Un cloud, une infrastructure numérique moderne, ne se résume pas à des machines en tôle branchées dans un hangar climatisé en banlieue parisienne ou à Francfort. Il dépend d’une myriade de briques logicielles complexes, de systèmes d’authentification, de serveurs DNS, d’autorités de certification et, désormais, de modèles d’intelligence artificielle, qui sont presque tous, sans exception, sous pavillon américain.

Prenez l’exemple très concret de Let’s Encrypt, l’autorité de certification américaine qui sécurise une part écrasante des connexions web mondiales en fournissant des certificats SSL/TLS gratuits. En juin 2026, elle a modifié ses conditions d’utilisation pour interdire purement et simplement ses services aux entités situées dans des territoires soumis à des sanctions américaines globales.

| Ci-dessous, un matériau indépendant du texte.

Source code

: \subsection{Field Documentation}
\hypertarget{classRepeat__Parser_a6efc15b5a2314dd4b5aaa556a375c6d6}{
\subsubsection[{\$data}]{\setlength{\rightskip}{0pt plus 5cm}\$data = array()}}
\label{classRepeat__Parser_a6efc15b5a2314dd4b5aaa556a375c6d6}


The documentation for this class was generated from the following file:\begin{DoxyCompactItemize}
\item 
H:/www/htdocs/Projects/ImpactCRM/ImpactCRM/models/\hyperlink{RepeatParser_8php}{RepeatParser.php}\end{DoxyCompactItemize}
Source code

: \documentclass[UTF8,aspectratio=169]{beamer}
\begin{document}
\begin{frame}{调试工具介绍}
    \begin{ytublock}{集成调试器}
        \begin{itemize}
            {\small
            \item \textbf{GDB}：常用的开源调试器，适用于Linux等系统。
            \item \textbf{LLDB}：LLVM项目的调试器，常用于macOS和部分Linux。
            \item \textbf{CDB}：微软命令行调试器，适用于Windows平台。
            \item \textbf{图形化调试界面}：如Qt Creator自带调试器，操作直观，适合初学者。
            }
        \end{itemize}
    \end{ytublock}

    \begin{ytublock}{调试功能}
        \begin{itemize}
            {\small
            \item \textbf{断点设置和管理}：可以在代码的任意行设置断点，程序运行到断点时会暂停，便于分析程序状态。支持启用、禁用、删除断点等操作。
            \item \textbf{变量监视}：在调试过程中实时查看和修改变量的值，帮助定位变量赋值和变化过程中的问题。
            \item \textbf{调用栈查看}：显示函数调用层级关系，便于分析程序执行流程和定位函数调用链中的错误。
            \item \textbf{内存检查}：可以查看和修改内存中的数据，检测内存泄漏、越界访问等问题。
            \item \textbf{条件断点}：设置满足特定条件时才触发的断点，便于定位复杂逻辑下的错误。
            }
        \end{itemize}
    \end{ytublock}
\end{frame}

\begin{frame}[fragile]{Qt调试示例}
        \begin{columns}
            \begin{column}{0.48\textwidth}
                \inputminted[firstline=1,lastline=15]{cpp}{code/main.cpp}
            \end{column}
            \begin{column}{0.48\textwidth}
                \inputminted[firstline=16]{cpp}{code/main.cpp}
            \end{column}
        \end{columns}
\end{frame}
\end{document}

Qu’est-ce que cela signifie ? Qu’un service web hébergé en France, sur des serveurs français, opéré par une entreprise française avec des capitaux français, peut se retrouver paralysé du jour au lendemain, incapable d’établir des connexions sécurisées, si une brique logicielle américaine critique décide de lui couper les vivres. Le kill switch est logiciel, il est invisible, il est partout, et il est redoutable. Héberger nos données en France ne sert à rien si les algorithmes qui les traitent et les logiciels qui les sécurisent obéissent à Washington.

La ligne Maginot numérique

Face à cette domination technologique écrasante et polymorphe, l’Europe a choisi la seule arme qu’elle maîtrise encore, ou du moins qu’elle croit maîtriser : le droit. Nous avons multiplié les règlements, les directives et les acronymes, de l’AI Act au Digital Markets Act (DMA), en passant par le RGPD, persuadés que nous pourrions réguler l’innovation des autres, à défaut d’être capables de produire la nôtre. Nous avons érigé la bureaucratie en stratégie industrielle, la conformité en avantage compétitif.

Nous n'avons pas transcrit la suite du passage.